(Material provided Opens)

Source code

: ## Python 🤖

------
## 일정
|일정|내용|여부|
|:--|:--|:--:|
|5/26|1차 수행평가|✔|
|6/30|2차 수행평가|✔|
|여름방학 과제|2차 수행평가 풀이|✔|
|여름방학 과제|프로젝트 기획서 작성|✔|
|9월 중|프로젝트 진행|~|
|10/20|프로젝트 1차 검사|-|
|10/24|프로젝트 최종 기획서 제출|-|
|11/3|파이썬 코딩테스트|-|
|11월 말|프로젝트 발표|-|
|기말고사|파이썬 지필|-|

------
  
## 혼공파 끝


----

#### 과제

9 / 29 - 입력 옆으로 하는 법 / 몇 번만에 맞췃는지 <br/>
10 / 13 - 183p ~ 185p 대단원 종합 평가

(Material provided Closes)
(Material provided Opens)

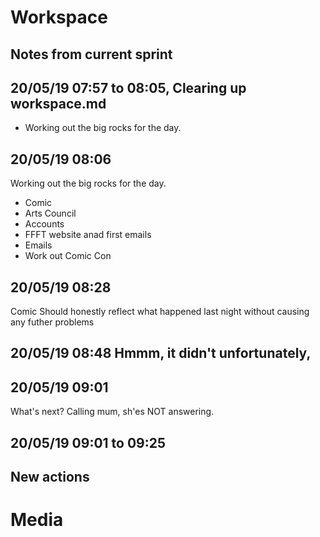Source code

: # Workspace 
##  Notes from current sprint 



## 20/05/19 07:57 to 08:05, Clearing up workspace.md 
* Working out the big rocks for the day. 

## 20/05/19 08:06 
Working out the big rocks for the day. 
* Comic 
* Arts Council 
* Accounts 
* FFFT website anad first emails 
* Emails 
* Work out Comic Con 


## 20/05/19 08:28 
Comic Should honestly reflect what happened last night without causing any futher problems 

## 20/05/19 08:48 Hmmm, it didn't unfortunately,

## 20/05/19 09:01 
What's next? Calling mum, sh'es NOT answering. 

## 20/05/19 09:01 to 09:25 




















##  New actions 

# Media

(Material provided Closes)

Every line of the records that includes the word "프로젝트" should be gathered.

|여름방학 과제|프로젝트 기획서 작성|✔|
|9월 중|프로젝트 진행|~|
|10/20|프로젝트 1차 검사|-|
|10/24|프로젝트 최종 기획서 제출|-|
|11월 말|프로젝트 발표|-|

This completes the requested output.